__Dataset entries__.
---+---

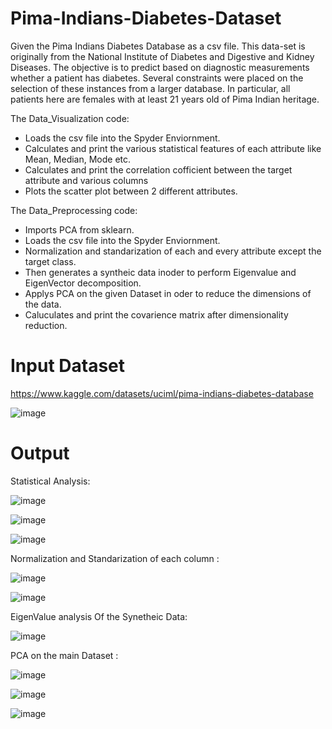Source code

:# Pima-Indians-Diabetes-Dataset

Given the Pima Indians Diabetes Database as a csv file. This data-set is originally
from the National Institute of Diabetes and Digestive and Kidney Diseases. The objective is to
predict based on diagnostic measurements whether a patient has diabetes. Several constraints
were placed on the selection of these instances from a larger database. In particular, all patients
here are females with at least 21 years old of Pima Indian heritage.  

The Data_Visualization code:
* Loads the csv file into the Spyder Enviornment.
* Calculates and print the various statistical features of each attribute like Mean, Median, Mode etc.
* Calculates and print the correlation cofficient between the target attribute and various columns
* Plots the scatter plot between 2 different attributes.


The Data_Preprocessing code:
* Imports PCA from sklearn.
* Loads the csv file into the Spyder Enviornment.
* Normalization and standarization of each and every attribute except the target class.
* Then generates a syntheic data inoder to perform Eigenvalue and EigenVector decomposition.
* Applys PCA on the given Dataset in oder to reduce the dimensions of the data.
* Caluculates and print the covarience matrix after dimensionality reduction.



# Input Dataset

https://www.kaggle.com/datasets/uciml/pima-indians-diabetes-database

![image](https://user-images.githubusercontent.com/119813195/228885870-124eceb8-0e4d-4381-992f-e567e7ffcfb8.png)


# Output

Statistical Analysis:

![image](https://user-images.githubusercontent.com/119813195/228886486-d491a86d-e2ad-44b8-92cc-7e7956993a94.png)

![image](https://user-images.githubusercontent.com/119813195/228887122-2090b7e2-096a-4c4e-85af-d6b812713b7b.png)

![image](https://user-images.githubusercontent.com/119813195/228887163-7093b32a-0db9-4776-b969-d652ea6be8a4.png)

Normalization and Standarization of each column :

![image](https://user-images.githubusercontent.com/119813195/228903363-8973ceb1-29fe-49df-8a4b-3c8f91ef15e4.png)

![image](https://user-images.githubusercontent.com/119813195/228903765-f0c57206-5122-45aa-9fd2-5bb024b452d8.png)

EigenValue analysis Of the Synetheic Data:

![image](https://user-images.githubusercontent.com/119813195/228904381-b8c3c9f0-ba9d-429c-82e6-375a3c1b0e90.png)

PCA on the main Dataset :

![image](https://user-images.githubusercontent.com/119813195/228904878-2c3b2b03-8870-465d-95a3-f3ce00957e47.png)

![image](https://user-images.githubusercontent.com/119813195/228905068-1dc33a18-6e3f-473e-8ac2-085b34758bdc.png)

![image](https://user-images.githubusercontent.com/119813195/228905270-62cfc94f-c643-4983-b594-95955930a76c.png)



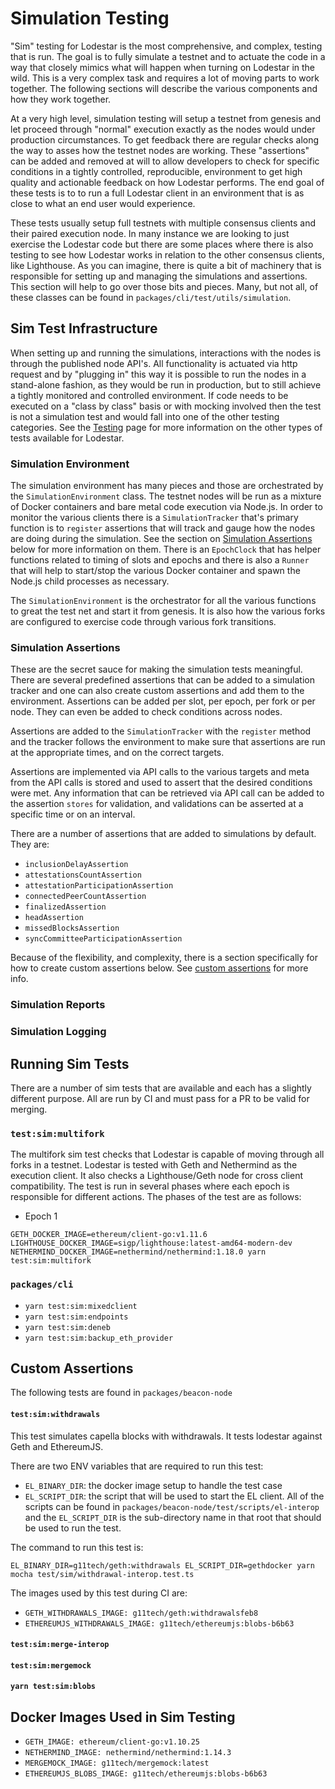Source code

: # Simulation Testing

"Sim" testing for Lodestar is the most comprehensive, and complex, testing that is run.  The goal is to fully simulate a testnet and to actuate the code in a way that closely mimics what will happen when turning on Lodestar in the wild.  This is a very complex task and requires a lot of moving parts to work together.  The following sections will describe the various components and how they work together.

At a very high level, simulation testing will setup a testnet from genesis and let proceed through "normal" execution exactly as the nodes would under production circumstances. To get feedback there are regular checks along the way to asses how the testnet nodes are working. These "assertions" can be added and removed at will to allow developers to check for specific conditions in a tightly controlled, reproducible, environment to get high quality and actionable feedback on how Lodestar performs. The end goal of these tests is to to run a full Lodestar client in an environment that is as close to what an end user would experience.  

These tests usually setup full testnets with multiple consensus clients and their paired execution node. In many instance we are looking to just exercise the Lodestar code but there are some places where there is also testing to see how Lodestar works in relation to the other consensus clients, like Lighthouse. As you can imagine, there is quite a bit of machinery that is responsible for setting up and managing the simulations and assertions. This section will help to go over those bits and pieces.  Many, but not all, of these classes can be found in `packages/cli/test/utils/simulation`.

## Sim Test Infrastructure

When setting up and running the simulations, interactions with the nodes is through the published node API's. All functionality is actuated via http request and by "plugging in" this way it is possible to run the nodes in a stand-alone fashion, as they would be run in production, but to still achieve a tightly monitored and controlled environment.  If code needs to be executed on a "class by class" basis or with mocking involved then the test is not a simulation test and would fall into one of the other testing categories. See the [Testing](../testing.md) page for more information on the other types of tests available for Lodestar.

### Simulation Environment

The simulation environment has many pieces and those are orchestrated by the `SimulationEnvironment` class.  The testnet nodes will be run as a mixture of Docker containers and bare metal code execution via Node.js.  In order to monitor the various clients there is a `SimulationTracker` that's primary function is to `register` assertions that will track and gauge how the nodes are doing during the simulation.  See the section on [Simulation Assertions](#simulation-assertions) below for more information on them.  There is an `EpochClock` that has helper functions related to timing of slots and epochs and there is also a `Runner` that will help to start/stop the various Docker container and spawn the Node.js child processes as necessary.

The `SimulationEnvironment` is the orchestrator for all the various functions to great the test net and start it from genesis.  It is also how the various forks are configured to exercise code through various fork transitions.

### Simulation Assertions

These are the secret sauce for making the simulation tests meaningful.  There are several predefined assertions that can be added to a simulation tracker and one can also create custom assertions and add them to the environment.  Assertions can be added per slot, per epoch, per fork or per node.  They can even be added to check conditions across nodes.

Assertions are added to the `SimulationTracker` with the `register` method and the tracker follows the environment to make sure that assertions are run at the appropriate times, and on the correct targets.

Assertions are implemented via API calls to the various targets and meta from the API calls is stored and used to assert that the desired conditions were met. Any information that can be retrieved via API call can be added to the assertion `stores` for validation, and validations can be asserted at a specific time or on an interval.

There are a number of assertions that are added to simulations by default.  They are:

- `inclusionDelayAssertion`
- `attestationsCountAssertion`
- `attestationParticipationAssertion`
- `connectedPeerCountAssertion`
- `finalizedAssertion`
- `headAssertion`
- `missedBlocksAssertion`
- `syncCommitteeParticipationAssertion`

Because of the flexibility, and complexity, there is a section specifically for how to create custom assertions below.  See [custom assertions](#custom-assertions) for more info.

### Simulation Reports

### Simulation Logging

## Running Sim Tests

There are a number of sim tests that are available and each has a slightly different purpose.  All are run by CI and must pass for a PR to be valid for merging.

### `test:sim:multifork`

The multifork sim test checks that Lodestar is capable of moving through all forks in a testnet.  Lodestar is tested with Geth and Nethermind as the execution client.  It also checks a Lighthouse/Geth node for cross client compatibility.  The test is run in several phases where each epoch is responsible for different actions. The phases of the test are as follows:

- Epoch 1

`GETH_DOCKER_IMAGE=ethereum/client-go:v1.11.6 LIGHTHOUSE_DOCKER_IMAGE=sigp/lighthouse:latest-amd64-modern-dev NETHERMIND_DOCKER_IMAGE=nethermind/nethermind:1.18.0 yarn test:sim:multifork`

### `packages/cli`

- `yarn test:sim:mixedclient`
- `yarn test:sim:endpoints`
- `yarn test:sim:deneb`
- `yarn test:sim:backup_eth_provider`


## Custom Assertions

The following tests are found in `packages/beacon-node`

#### `test:sim:withdrawals`

This test simulates capella blocks with withdrawals. It tests lodestar against Geth and EthereumJS.

There are two ENV variables that are required to run this test:

- `EL_BINARY_DIR`: the docker image setup to handle the test case
- `EL_SCRIPT_DIR`: the script that will be used to start the EL client. All of the scripts can be found in `packages/beacon-node/test/scripts/el-interop` and the `EL_SCRIPT_DIR` is the sub-directory name in that root that should be used to run the test.

The command to run this test is:

`EL_BINARY_DIR=g11tech/geth:withdrawals EL_SCRIPT_DIR=gethdocker yarn mocha test/sim/withdrawal-interop.test.ts`

The images used by this test during CI are:

- `GETH_WITHDRAWALS_IMAGE: g11tech/geth:withdrawalsfeb8`
- `ETHEREUMJS_WITHDRAWALS_IMAGE: g11tech/ethereumjs:blobs-b6b63`

#### `test:sim:merge-interop`

#### `test:sim:mergemock`

#### `yarn test:sim:blobs`

## Docker Images Used in Sim Testing

- `GETH_IMAGE: ethereum/client-go:v1.10.25`
- `NETHERMIND_IMAGE: nethermind/nethermind:1.14.3`
- `MERGEMOCK_IMAGE: g11tech/mergemock:latest`
- `ETHEREUMJS_BLOBS_IMAGE: g11tech/ethereumjs:blobs-b6b63`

---+---

__WORK TO COMPLETE__.
Search the entries above for "blobs". Show every line that has it.

__RESULT OF THE TASK__.
- `ETHEREUMJS_WITHDRAWALS_IMAGE: g11tech/ethereumjs:blobs-b6b63`
#### `yarn test:sim:blobs`
- `ETHEREUMJS_BLOBS_IMAGE: g11tech/ethereumjs:blobs-b6b63`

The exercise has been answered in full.